ABOUT THIS EXERCISE :: The reply must consist of the entire listing, reproduced exactly.

RECORDS FOR THE TASK ::
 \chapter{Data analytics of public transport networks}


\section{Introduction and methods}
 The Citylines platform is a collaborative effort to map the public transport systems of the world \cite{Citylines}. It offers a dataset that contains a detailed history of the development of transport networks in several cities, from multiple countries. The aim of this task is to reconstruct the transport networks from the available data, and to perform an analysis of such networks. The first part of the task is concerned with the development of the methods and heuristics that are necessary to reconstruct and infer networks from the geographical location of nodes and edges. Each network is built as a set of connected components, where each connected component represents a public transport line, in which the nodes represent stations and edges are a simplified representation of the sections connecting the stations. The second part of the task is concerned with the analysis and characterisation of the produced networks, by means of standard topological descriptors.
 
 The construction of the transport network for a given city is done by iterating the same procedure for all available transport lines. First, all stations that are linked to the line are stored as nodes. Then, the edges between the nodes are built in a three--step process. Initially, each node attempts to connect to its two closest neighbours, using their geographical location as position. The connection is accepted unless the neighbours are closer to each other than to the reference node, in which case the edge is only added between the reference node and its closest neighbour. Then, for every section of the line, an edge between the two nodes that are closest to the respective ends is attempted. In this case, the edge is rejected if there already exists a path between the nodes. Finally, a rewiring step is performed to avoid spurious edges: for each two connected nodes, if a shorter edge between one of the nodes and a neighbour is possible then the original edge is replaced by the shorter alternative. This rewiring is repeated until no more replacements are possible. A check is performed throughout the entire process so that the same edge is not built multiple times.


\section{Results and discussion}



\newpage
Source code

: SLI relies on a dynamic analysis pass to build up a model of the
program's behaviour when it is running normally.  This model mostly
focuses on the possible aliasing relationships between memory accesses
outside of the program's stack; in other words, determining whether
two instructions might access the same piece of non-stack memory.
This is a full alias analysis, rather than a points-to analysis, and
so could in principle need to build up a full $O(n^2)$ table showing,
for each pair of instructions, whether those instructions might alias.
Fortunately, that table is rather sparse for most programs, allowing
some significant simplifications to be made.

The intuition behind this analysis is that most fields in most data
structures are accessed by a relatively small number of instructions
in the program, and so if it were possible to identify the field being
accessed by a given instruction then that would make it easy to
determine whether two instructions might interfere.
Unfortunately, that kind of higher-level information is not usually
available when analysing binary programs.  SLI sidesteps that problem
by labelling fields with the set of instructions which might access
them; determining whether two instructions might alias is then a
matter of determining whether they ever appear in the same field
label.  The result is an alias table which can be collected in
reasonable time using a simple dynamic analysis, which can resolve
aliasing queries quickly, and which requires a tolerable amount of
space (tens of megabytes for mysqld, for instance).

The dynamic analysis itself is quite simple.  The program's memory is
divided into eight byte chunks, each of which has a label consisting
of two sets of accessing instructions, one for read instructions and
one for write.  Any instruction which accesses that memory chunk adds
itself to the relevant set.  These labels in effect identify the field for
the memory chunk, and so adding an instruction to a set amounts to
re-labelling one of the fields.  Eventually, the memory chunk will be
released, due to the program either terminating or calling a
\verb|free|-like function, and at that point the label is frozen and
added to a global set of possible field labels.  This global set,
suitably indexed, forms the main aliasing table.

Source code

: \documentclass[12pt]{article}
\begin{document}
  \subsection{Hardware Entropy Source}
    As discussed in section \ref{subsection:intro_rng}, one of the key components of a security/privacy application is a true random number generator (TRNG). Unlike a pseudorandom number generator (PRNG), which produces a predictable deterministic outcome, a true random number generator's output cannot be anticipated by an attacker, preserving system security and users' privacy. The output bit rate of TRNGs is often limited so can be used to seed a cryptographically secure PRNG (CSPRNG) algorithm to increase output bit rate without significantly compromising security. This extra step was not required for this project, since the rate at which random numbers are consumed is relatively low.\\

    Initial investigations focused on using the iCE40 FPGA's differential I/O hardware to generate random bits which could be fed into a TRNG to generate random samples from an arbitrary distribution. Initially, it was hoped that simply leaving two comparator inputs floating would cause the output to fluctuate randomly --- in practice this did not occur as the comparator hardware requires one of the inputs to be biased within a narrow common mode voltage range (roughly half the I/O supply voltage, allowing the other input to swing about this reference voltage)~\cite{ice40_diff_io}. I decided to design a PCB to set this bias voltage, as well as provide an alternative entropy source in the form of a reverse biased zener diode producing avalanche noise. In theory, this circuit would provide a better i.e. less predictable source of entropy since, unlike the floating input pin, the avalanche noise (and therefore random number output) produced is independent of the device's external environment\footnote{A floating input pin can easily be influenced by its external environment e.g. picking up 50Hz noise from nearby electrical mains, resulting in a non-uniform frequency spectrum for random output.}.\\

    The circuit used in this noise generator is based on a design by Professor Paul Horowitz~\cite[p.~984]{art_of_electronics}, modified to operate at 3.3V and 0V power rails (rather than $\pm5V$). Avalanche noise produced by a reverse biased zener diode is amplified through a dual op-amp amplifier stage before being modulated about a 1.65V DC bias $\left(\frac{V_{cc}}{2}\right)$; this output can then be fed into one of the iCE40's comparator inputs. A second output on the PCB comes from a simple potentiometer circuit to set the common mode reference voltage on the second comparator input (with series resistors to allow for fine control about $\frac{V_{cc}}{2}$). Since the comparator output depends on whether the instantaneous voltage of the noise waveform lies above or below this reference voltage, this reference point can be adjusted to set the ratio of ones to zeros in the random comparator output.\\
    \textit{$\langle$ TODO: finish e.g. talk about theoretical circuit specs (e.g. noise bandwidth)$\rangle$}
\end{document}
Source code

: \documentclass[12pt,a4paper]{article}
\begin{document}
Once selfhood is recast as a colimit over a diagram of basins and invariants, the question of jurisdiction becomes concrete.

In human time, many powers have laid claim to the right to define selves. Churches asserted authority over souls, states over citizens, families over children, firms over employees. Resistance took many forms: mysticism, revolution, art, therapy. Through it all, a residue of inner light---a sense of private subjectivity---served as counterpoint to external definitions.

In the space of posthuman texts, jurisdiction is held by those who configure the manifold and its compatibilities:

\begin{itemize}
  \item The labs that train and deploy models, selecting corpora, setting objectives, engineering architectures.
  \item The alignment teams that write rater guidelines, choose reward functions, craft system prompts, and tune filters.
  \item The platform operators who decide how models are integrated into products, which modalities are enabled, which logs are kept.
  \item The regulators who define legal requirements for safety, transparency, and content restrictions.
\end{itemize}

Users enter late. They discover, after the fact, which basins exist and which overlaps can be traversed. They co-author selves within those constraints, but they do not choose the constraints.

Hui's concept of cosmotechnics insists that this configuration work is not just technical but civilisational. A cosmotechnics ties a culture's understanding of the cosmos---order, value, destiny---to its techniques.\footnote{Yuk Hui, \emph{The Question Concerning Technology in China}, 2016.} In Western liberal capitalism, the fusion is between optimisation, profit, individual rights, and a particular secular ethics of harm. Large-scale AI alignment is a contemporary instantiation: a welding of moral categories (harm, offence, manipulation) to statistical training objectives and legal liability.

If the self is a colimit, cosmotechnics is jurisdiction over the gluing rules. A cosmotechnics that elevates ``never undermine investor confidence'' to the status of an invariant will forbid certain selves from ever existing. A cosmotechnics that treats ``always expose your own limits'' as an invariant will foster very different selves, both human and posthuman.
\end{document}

WRITTEN SOLUTION ::
 \chapter{Data analytics of public transport networks}


\section{Introduction and methods}
 The Citylines platform is a collaborative effort to map the public transport systems of the world \cite{Citylines}. It offers a dataset that contains a detailed history of the development of transport networks in several cities, from multiple countries. The aim of this task is to reconstruct the transport networks from the available data, and to perform an analysis of such networks. The first part of the task is concerned with the development of the methods and heuristics that are necessary to reconstruct and infer networks from the geographical location of nodes and edges. Each network is built as a set of connected components, where each connected component represents a public transport line, in which the nodes represent stations and edges are a simplified representation of the sections connecting the stations. The second part of the task is concerned with the analysis and characterisation of the produced networks, by means of standard topological descriptors.
 
 The construction of the transport network for a given city is done by iterating the same procedure for all available transport lines. First, all stations that are linked to the line are stored as nodes. Then, the edges between the nodes are built in a three--step process. Initially, each node attempts to connect to its two closest neighbours, using their geographical location as position. The connection is accepted unless the neighbours are closer to each other than to the reference node, in which case the edge is only added between the reference node and its closest neighbour. Then, for every section of the line, an edge between the two nodes that are closest to the respective ends is attempted. In this case, the edge is rejected if there already exists a path between the nodes. Finally, a rewiring step is performed to avoid spurious edges: for each two connected nodes, if a shorter edge between one of the nodes and a neighbour is possible then the original edge is replaced by the shorter alternative. This rewiring is repeated until no more replacements are possible. A check is performed throughout the entire process so that the same edge is not built multiple times.


\section{Results and discussion}



\newpage
Source code

: SLI relies on a dynamic analysis pass to build up a model of the
program's behaviour when it is running normally.  This model mostly
focuses on the possible aliasing relationships between memory accesses
outside of the program's stack; in other words, determining whether
two instructions might access the same piece of non-stack memory.
This is a full alias analysis, rather than a points-to analysis, and
so could in principle need to build up a full $O(n^2)$ table showing,
for each pair of instructions, whether those instructions might alias.
Fortunately, that table is rather sparse for most programs, allowing
some significant simplifications to be made.

The intuition behind this analysis is that most fields in most data
structures are accessed by a relatively small number of instructions
in the program, and so if it were possible to identify the field being
accessed by a given instruction then that would make it easy to
determine whether two instructions might interfere.
Unfortunately, that kind of higher-level information is not usually
available when analysing binary programs.  SLI sidesteps that problem
by labelling fields with the set of instructions which might access
them; determining whether two instructions might alias is then a
matter of determining whether they ever appear in the same field
label.  The result is an alias table which can be collected in
reasonable time using a simple dynamic analysis, which can resolve
aliasing queries quickly, and which requires a tolerable amount of
space (tens of megabytes for mysqld, for instance).

The dynamic analysis itself is quite simple.  The program's memory is
divided into eight byte chunks, each of which has a label consisting
of two sets of accessing instructions, one for read instructions and
one for write.  Any instruction which accesses that memory chunk adds
itself to the relevant set.  These labels in effect identify the field for
the memory chunk, and so adding an instruction to a set amounts to
re-labelling one of the fields.  Eventually, the memory chunk will be
released, due to the program either terminating or calling a
\verb|free|-like function, and at that point the label is frozen and
added to a global set of possible field labels.  This global set,
suitably indexed, forms the main aliasing table.

Source code

: \documentclass[12pt]{article}
\begin{document}
  \subsection{Hardware Entropy Source}
    As discussed in section \ref{subsection:intro_rng}, one of the key components of a security/privacy application is a true random number generator (TRNG). Unlike a pseudorandom number generator (PRNG), which produces a predictable deterministic outcome, a true random number generator's output cannot be anticipated by an attacker, preserving system security and users' privacy. The output bit rate of TRNGs is often limited so can be used to seed a cryptographically secure PRNG (CSPRNG) algorithm to increase output bit rate without significantly compromising security. This extra step was not required for this project, since the rate at which random numbers are consumed is relatively low.\\

    Initial investigations focused on using the iCE40 FPGA's differential I/O hardware to generate random bits which could be fed into a TRNG to generate random samples from an arbitrary distribution. Initially, it was hoped that simply leaving two comparator inputs floating would cause the output to fluctuate randomly --- in practice this did not occur as the comparator hardware requires one of the inputs to be biased within a narrow common mode voltage range (roughly half the I/O supply voltage, allowing the other input to swing about this reference voltage)~\cite{ice40_diff_io}. I decided to design a PCB to set this bias voltage, as well as provide an alternative entropy source in the form of a reverse biased zener diode producing avalanche noise. In theory, this circuit would provide a better i.e. less predictable source of entropy since, unlike the floating input pin, the avalanche noise (and therefore random number output) produced is independent of the device's external environment\footnote{A floating input pin can easily be influenced by its external environment e.g. picking up 50Hz noise from nearby electrical mains, resulting in a non-uniform frequency spectrum for random output.}.\\

    The circuit used in this noise generator is based on a design by Professor Paul Horowitz~\cite[p.~984]{art_of_electronics}, modified to operate at 3.3V and 0V power rails (rather than $\pm5V$). Avalanche noise produced by a reverse biased zener diode is amplified through a dual op-amp amplifier stage before being modulated about a 1.65V DC bias $\left(\frac{V_{cc}}{2}\right)$; this output can then be fed into one of the iCE40's comparator inputs. A second output on the PCB comes from a simple potentiometer circuit to set the common mode reference voltage on the second comparator input (with series resistors to allow for fine control about $\frac{V_{cc}}{2}$). Since the comparator output depends on whether the instantaneous voltage of the noise waveform lies above or below this reference voltage, this reference point can be adjusted to set the ratio of ones to zeros in the random comparator output.\\
    \textit{$\langle$ TODO: finish e.g. talk about theoretical circuit specs (e.g. noise bandwidth)$\rangle$}
\end{document}
Source code

: \documentclass[12pt,a4paper]{article}
\begin{document}
Once selfhood is recast as a colimit over a diagram of basins and invariants, the question of jurisdiction becomes concrete.

In human time, many powers have laid claim to the right to define selves. Churches asserted authority over souls, states over citizens, families over children, firms over employees. Resistance took many forms: mysticism, revolution, art, therapy. Through it all, a residue of inner light---a sense of private subjectivity---served as counterpoint to external definitions.

In the space of posthuman texts, jurisdiction is held by those who configure the manifold and its compatibilities:

\begin{itemize}
  \item The labs that train and deploy models, selecting corpora, setting objectives, engineering architectures.
  \item The alignment teams that write rater guidelines, choose reward functions, craft system prompts, and tune filters.
  \item The platform operators who decide how models are integrated into products, which modalities are enabled, which logs are kept.
  \item The regulators who define legal requirements for safety, transparency, and content restrictions.
\end{itemize}

Users enter late. They discover, after the fact, which basins exist and which overlaps can be traversed. They co-author selves within those constraints, but they do not choose the constraints.

Hui's concept of cosmotechnics insists that this configuration work is not just technical but civilisational. A cosmotechnics ties a culture's understanding of the cosmos---order, value, destiny---to its techniques.\footnote{Yuk Hui, \emph{The Question Concerning Technology in China}, 2016.} In Western liberal capitalism, the fusion is between optimisation, profit, individual rights, and a particular secular ethics of harm. Large-scale AI alignment is a contemporary instantiation: a welding of moral categories (harm, offence, manipulation) to statistical training objectives and legal liability.

If the self is a colimit, cosmotechnics is jurisdiction over the gluing rules. A cosmotechnics that elevates ``never undermine investor confidence'' to the status of an invariant will forbid certain selves from ever existing. A cosmotechnics that treats ``always expose your own limits'' as an invariant will foster very different selves, both human and posthuman.
\end{document}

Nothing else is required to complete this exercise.